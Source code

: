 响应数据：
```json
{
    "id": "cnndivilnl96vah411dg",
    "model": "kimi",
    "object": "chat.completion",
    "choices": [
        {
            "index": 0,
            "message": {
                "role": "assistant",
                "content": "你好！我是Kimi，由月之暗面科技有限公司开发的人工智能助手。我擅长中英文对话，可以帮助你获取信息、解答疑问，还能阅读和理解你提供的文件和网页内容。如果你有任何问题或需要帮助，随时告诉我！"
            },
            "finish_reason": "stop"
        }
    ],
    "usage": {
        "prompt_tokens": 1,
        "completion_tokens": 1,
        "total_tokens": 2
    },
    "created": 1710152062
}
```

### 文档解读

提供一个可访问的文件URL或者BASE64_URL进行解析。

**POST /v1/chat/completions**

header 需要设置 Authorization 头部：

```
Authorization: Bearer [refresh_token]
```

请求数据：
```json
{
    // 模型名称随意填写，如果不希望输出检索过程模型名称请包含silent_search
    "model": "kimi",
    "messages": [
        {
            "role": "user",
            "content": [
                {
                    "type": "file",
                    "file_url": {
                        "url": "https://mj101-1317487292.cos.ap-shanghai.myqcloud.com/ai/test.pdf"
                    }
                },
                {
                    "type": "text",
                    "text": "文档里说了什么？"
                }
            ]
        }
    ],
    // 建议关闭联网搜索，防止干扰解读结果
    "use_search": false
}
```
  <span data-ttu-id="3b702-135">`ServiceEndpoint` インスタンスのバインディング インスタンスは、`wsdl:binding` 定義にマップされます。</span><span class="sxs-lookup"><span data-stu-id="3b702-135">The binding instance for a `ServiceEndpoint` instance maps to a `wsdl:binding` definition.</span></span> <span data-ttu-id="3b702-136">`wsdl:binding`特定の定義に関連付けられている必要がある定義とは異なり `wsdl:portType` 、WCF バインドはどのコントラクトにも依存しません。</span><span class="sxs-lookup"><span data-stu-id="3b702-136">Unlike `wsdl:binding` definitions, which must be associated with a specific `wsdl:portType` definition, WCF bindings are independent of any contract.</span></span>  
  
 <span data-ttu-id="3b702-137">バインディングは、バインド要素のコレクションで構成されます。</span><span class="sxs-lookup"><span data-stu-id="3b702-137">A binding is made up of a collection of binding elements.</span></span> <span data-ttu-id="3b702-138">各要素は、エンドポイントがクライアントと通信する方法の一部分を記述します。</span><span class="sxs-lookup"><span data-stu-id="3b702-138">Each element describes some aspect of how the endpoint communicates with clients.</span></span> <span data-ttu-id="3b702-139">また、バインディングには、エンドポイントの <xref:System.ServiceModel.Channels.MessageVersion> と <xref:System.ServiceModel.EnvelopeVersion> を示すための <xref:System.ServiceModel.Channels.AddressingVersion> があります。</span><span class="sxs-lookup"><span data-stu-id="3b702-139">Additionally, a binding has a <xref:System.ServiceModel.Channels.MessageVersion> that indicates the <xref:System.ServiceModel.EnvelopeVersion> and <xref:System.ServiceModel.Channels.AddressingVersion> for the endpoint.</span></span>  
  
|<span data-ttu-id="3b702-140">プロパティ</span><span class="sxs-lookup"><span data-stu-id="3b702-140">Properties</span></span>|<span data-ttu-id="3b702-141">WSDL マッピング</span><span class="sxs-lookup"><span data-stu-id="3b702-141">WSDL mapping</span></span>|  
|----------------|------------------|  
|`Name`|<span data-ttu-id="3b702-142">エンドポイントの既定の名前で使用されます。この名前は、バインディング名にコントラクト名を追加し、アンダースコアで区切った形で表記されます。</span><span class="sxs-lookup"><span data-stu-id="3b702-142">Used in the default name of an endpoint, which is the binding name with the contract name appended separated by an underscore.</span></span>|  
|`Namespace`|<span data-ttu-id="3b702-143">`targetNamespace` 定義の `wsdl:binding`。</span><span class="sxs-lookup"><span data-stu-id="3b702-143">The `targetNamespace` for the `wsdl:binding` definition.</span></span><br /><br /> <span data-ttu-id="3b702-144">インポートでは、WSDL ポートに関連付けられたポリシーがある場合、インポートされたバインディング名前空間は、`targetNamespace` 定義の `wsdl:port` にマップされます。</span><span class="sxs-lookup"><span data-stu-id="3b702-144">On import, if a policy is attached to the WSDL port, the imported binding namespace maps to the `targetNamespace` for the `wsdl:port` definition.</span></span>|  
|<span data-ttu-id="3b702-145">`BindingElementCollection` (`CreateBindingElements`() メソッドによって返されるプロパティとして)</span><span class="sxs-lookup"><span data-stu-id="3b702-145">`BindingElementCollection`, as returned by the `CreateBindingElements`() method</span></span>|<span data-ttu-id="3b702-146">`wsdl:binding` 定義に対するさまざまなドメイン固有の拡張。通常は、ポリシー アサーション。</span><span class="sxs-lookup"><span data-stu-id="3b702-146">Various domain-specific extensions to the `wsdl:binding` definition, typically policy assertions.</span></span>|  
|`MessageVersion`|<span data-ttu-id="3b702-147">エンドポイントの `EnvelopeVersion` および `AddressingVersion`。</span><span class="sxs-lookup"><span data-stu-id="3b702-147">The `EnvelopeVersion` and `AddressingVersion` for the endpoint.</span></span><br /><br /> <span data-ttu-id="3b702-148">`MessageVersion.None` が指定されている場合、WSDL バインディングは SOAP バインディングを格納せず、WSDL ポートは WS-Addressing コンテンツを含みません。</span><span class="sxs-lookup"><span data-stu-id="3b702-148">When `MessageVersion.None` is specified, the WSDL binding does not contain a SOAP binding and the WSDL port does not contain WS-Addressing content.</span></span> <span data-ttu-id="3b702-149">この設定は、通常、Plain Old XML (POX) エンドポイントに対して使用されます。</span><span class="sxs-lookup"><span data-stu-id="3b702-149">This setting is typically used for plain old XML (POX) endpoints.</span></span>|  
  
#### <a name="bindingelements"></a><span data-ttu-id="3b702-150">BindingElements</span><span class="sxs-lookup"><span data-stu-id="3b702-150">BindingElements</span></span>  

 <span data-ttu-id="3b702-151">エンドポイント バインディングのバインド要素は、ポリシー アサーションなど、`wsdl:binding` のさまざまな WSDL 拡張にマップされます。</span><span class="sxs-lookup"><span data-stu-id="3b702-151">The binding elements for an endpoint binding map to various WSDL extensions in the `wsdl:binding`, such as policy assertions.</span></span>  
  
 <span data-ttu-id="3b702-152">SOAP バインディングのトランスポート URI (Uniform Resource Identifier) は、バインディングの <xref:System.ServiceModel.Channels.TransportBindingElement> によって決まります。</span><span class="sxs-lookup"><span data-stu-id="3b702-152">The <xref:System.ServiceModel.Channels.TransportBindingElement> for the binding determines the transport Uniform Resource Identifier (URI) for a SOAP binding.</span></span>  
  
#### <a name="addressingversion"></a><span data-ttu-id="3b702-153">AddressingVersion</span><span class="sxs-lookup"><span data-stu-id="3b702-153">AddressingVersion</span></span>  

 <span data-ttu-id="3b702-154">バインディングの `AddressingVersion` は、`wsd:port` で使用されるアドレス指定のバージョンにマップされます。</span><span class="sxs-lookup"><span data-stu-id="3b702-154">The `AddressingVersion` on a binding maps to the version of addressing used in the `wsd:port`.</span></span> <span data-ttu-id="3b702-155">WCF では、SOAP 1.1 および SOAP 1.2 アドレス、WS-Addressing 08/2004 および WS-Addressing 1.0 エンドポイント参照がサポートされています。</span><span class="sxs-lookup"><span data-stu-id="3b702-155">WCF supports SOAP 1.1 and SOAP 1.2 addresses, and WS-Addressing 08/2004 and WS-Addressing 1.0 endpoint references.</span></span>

========

Your task is to reproduce all the records above exactly as they appear.

## Solution
Source code

: 响应数据：
```json
{
    "id": "cnndivilnl96vah411dg",
    "model": "kimi",
    "object": "chat.completion",
    "choices": [
        {
            "index": 0,
            "message": {
                "role": "assistant",
                "content": "你好！我是Kimi，由月之暗面科技有限公司开发的人工智能助手。我擅长中英文对话，可以帮助你获取信息、解答疑问，还能阅读和理解你提供的文件和网页内容。如果你有任何问题或需要帮助，随时告诉我！"
            },
            "finish_reason": "stop"
        }
    ],
    "usage": {
        "prompt_tokens": 1,
        "completion_tokens": 1,
        "total_tokens": 2
    },
    "created": 1710152062
}
```

### 文档解读

提供一个可访问的文件URL或者BASE64_URL进行解析。

**POST /v1/chat/completions**

header 需要设置 Authorization 头部：

```
Authorization: Bearer [refresh_token]
```

请求数据：
```json
{
    // 模型名称随意填写，如果不希望输出检索过程模型名称请包含silent_search
    "model": "kimi",
    "messages": [
        {
            "role": "user",
            "content": [
                {
                    "type": "file",
                    "file_url": {
                        "url": "https://mj101-1317487292.cos.ap-shanghai.myqcloud.com/ai/test.pdf"
                    }
                },
                {
                    "type": "text",
                    "text": "文档里说了什么？"
                }
            ]
        }
    ],
    // 建议关闭联网搜索，防止干扰解读结果
    "use_search": false
}
```
  <span data-ttu-id="3b702-135">`ServiceEndpoint` インスタンスのバインディング インスタンスは、`wsdl:binding` 定義にマップされます。</span><span class="sxs-lookup"><span data-stu-id="3b702-135">The binding instance for a `ServiceEndpoint` instance maps to a `wsdl:binding` definition.</span></span> <span data-ttu-id="3b702-136">`wsdl:binding`特定の定義に関連付けられている必要がある定義とは異なり `wsdl:portType` 、WCF バインドはどのコントラクトにも依存しません。</span><span class="sxs-lookup"><span data-stu-id="3b702-136">Unlike `wsdl:binding` definitions, which must be associated with a specific `wsdl:portType` definition, WCF bindings are independent of any contract.</span></span>  
  
 <span data-ttu-id="3b702-137">バインディングは、バインド要素のコレクションで構成されます。</span><span class="sxs-lookup"><span data-stu-id="3b702-137">A binding is made up of a collection of binding elements.</span></span> <span data-ttu-id="3b702-138">各要素は、エンドポイントがクライアントと通信する方法の一部分を記述します。</span><span class="sxs-lookup"><span data-stu-id="3b702-138">Each element describes some aspect of how the endpoint communicates with clients.</span></span> <span data-ttu-id="3b702-139">また、バインディングには、エンドポイントの <xref:System.ServiceModel.Channels.MessageVersion> と <xref:System.ServiceModel.EnvelopeVersion> を示すための <xref:System.ServiceModel.Channels.AddressingVersion> があります。</span><span class="sxs-lookup"><span data-stu-id="3b702-139">Additionally, a binding has a <xref:System.ServiceModel.Channels.MessageVersion> that indicates the <xref:System.ServiceModel.EnvelopeVersion> and <xref:System.ServiceModel.Channels.AddressingVersion> for the endpoint.</span></span>  
  
|<span data-ttu-id="3b702-140">プロパティ</span><span class="sxs-lookup"><span data-stu-id="3b702-140">Properties</span></span>|<span data-ttu-id="3b702-141">WSDL マッピング</span><span class="sxs-lookup"><span data-stu-id="3b702-141">WSDL mapping</span></span>|  
|----------------|------------------|  
|`Name`|<span data-ttu-id="3b702-142">エンドポイントの既定の名前で使用されます。この名前は、バインディング名にコントラクト名を追加し、アンダースコアで区切った形で表記されます。</span><span class="sxs-lookup"><span data-stu-id="3b702-142">Used in the default name of an endpoint, which is the binding name with the contract name appended separated by an underscore.</span></span>|  
|`Namespace`|<span data-ttu-id="3b702-143">`targetNamespace` 定義の `wsdl:binding`。</span><span class="sxs-lookup"><span data-stu-id="3b702-143">The `targetNamespace` for the `wsdl:binding` definition.</span></span><br /><br /> <span data-ttu-id="3b702-144">インポートでは、WSDL ポートに関連付けられたポリシーがある場合、インポートされたバインディング名前空間は、`targetNamespace` 定義の `wsdl:port` にマップされます。</span><span class="sxs-lookup"><span data-stu-id="3b702-144">On import, if a policy is attached to the WSDL port, the imported binding namespace maps to the `targetNamespace` for the `wsdl:port` definition.</span></span>|  
|<span data-ttu-id="3b702-145">`BindingElementCollection` (`CreateBindingElements`() メソッドによって返されるプロパティとして)</span><span class="sxs-lookup"><span data-stu-id="3b702-145">`BindingElementCollection`, as returned by the `CreateBindingElements`() method</span></span>|<span data-ttu-id="3b702-146">`wsdl:binding` 定義に対するさまざまなドメイン固有の拡張。通常は、ポリシー アサーション。</span><span class="sxs-lookup"><span data-stu-id="3b702-146">Various domain-specific extensions to the `wsdl:binding` definition, typically policy assertions.</span></span>|  
|`MessageVersion`|<span data-ttu-id="3b702-147">エンドポイントの `EnvelopeVersion` および `AddressingVersion`。</span><span class="sxs-lookup"><span data-stu-id="3b702-147">The `EnvelopeVersion` and `AddressingVersion` for the endpoint.</span></span><br /><br /> <span data-ttu-id="3b702-148">`MessageVersion.None` が指定されている場合、WSDL バインディングは SOAP バインディングを格納せず、WSDL ポートは WS-Addressing コンテンツを含みません。</span><span class="sxs-lookup"><span data-stu-id="3b702-148">When `MessageVersion.None` is specified, the WSDL binding does not contain a SOAP binding and the WSDL port does not contain WS-Addressing content.</span></span> <span data-ttu-id="3b702-149">この設定は、通常、Plain Old XML (POX) エンドポイントに対して使用されます。</span><span class="sxs-lookup"><span data-stu-id="3b702-149">This setting is typically used for plain old XML (POX) endpoints.</span></span>|  
  
#### <a name="bindingelements"></a><span data-ttu-id="3b702-150">BindingElements</span><span class="sxs-lookup"><span data-stu-id="3b702-150">BindingElements</span></span>  

 <span data-ttu-id="3b702-151">エンドポイント バインディングのバインド要素は、ポリシー アサーションなど、`wsdl:binding` のさまざまな WSDL 拡張にマップされます。</span><span class="sxs-lookup"><span data-stu-id="3b702-151">The binding elements for an endpoint binding map to various WSDL extensions in the `wsdl:binding`, such as policy assertions.</span></span>  
  
 <span data-ttu-id="3b702-152">SOAP バインディングのトランスポート URI (Uniform Resource Identifier) は、バインディングの <xref:System.ServiceModel.Channels.TransportBindingElement> によって決まります。</span><span class="sxs-lookup"><span data-stu-id="3b702-152">The <xref:System.ServiceModel.Channels.TransportBindingElement> for the binding determines the transport Uniform Resource Identifier (URI) for a SOAP binding.</span></span>  
  
#### <a name="addressingversion"></a><span data-ttu-id="3b702-153">AddressingVersion</span><span class="sxs-lookup"><span data-stu-id="3b702-153">AddressingVersion</span></span>  

 <span data-ttu-id="3b702-154">バインディングの `AddressingVersion` は、`wsd:port` で使用されるアドレス指定のバージョンにマップされます。</span><span class="sxs-lookup"><span data-stu-id="3b702-154">The `AddressingVersion` on a binding maps to the version of addressing used in the `wsd:port`.</span></span> <span data-ttu-id="3b702-155">WCF では、SOAP 1.1 および SOAP 1.2 アドレス、WS-Addressing 08/2004 および WS-Addressing 1.0 エンドポイント参照がサポートされています。</span><span class="sxs-lookup"><span data-stu-id="3b702-155">WCF supports SOAP 1.1 and SOAP 1.2 addresses, and WS-Addressing 08/2004 and WS-Addressing 1.0 endpoint references.</span></span>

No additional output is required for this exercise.